En veston d’alpaga noir, pantalonné et coiffé de blanc, Camille Saint-Saëns assiste à toutes ces répétitions, sa présence est le véritable soutien de toutes les énergies. Si parfois les braves Biterrois des chœurs prononcent «Ernest» pour «Hermès», et «entrecôte» pour «holocauste», ils n’en ont pas moins tous la grande vénération du maître. Camille Saint-Saëns se sent à Béziers comme Wagner à Bayreuth, il s’y sent plus qu’admiré, aimé; tout est là.

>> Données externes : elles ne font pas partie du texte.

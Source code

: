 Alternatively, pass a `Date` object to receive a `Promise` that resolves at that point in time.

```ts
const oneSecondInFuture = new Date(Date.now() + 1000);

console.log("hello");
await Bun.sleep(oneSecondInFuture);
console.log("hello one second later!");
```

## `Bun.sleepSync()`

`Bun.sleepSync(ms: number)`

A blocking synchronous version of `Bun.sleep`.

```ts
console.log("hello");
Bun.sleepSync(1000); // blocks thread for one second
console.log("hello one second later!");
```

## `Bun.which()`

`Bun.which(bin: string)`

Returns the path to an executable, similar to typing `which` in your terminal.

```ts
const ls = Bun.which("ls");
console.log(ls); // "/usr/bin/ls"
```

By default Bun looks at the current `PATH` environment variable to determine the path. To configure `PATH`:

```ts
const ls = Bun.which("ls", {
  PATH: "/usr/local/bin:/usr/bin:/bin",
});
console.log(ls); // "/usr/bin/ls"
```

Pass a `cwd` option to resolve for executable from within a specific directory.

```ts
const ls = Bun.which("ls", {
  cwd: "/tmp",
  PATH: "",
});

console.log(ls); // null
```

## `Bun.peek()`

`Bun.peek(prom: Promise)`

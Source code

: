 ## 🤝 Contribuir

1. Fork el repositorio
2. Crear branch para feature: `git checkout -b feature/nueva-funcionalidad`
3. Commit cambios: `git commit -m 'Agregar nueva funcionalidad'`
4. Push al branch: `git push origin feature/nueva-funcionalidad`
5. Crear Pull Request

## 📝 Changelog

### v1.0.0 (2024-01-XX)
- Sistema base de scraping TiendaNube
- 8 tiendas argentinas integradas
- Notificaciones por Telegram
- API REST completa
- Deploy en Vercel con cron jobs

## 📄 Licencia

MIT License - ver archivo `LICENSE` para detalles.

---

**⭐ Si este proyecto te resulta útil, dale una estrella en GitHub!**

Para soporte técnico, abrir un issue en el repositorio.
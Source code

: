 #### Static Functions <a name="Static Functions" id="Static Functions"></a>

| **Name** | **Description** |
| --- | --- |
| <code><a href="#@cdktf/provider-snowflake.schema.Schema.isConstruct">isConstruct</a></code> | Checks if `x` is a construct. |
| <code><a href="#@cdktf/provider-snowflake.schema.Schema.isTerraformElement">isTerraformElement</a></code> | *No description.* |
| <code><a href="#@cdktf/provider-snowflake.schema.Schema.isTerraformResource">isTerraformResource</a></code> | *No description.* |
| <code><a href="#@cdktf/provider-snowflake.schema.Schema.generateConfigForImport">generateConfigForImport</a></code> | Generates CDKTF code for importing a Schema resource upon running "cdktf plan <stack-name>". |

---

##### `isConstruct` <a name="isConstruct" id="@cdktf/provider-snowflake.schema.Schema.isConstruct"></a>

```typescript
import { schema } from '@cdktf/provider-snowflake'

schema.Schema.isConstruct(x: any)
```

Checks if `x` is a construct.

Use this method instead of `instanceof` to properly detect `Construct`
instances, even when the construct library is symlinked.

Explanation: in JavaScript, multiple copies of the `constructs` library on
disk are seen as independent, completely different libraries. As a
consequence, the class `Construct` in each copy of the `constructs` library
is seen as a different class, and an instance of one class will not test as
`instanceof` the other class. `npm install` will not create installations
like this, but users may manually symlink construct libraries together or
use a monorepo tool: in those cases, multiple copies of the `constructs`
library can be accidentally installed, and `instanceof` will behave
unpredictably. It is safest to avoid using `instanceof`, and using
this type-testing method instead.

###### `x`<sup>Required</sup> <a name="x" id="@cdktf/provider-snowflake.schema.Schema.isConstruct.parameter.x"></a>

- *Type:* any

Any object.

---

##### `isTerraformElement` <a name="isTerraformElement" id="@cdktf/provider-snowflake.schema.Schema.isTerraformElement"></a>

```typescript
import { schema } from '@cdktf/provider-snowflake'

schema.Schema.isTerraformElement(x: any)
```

Dans la foule pittoresquement baignée de clair obscur, çà et là, les hautes silhouettes de M. Vallier-Héphaïstes et de madame Fiérens-Bia; Ferdinand Herold promène la placidité de sa barbe blonde et de Max, qui attend sa réplique, la mélancolie hautaine de sa face de César.

Un émoi dans cette foule, un remous dans les groupes. C’est en ondoyante robe blanche, haut coiffée de rose et drapée d’hermine, l’entrée sensationnelle de mademoiselle Laparcerie, la «Déjanire» d’hier, la «Pandore» de demain. Cora, notre Cora. Un murmure flatteur la précède, une cour de poètes toulousains l’escorte, madame mère l’accompagne.